■ WORK TASK:
The entries should each be set down again precisely.

• • • •

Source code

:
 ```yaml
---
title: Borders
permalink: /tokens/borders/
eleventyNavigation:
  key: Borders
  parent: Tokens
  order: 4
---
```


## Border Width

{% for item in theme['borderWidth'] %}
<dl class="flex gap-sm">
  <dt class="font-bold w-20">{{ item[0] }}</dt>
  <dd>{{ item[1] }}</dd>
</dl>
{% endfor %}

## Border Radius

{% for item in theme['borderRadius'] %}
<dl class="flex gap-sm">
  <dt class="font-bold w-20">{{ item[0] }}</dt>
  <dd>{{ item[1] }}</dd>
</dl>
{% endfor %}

• • • •

■ SOLUTION BELOW:
Source code

:
 ```yaml
---
title: Borders
permalink: /tokens/borders/
eleventyNavigation:
  key: Borders
  parent: Tokens
  order: 4
---
```


## Border Width

{% for item in theme['borderWidth'] %}
<dl class="flex gap-sm">
  <dt class="font-bold w-20">{{ item[0] }}</dt>
  <dd>{{ item[1] }}</dd>
</dl>
{% endfor %}

## Border Radius

{% for item in theme['borderRadius'] %}
<dl class="flex gap-sm">
  <dt class="font-bold w-20">{{ item[0] }}</dt>
  <dd>{{ item[1] }}</dd>
</dl>
{% endfor %}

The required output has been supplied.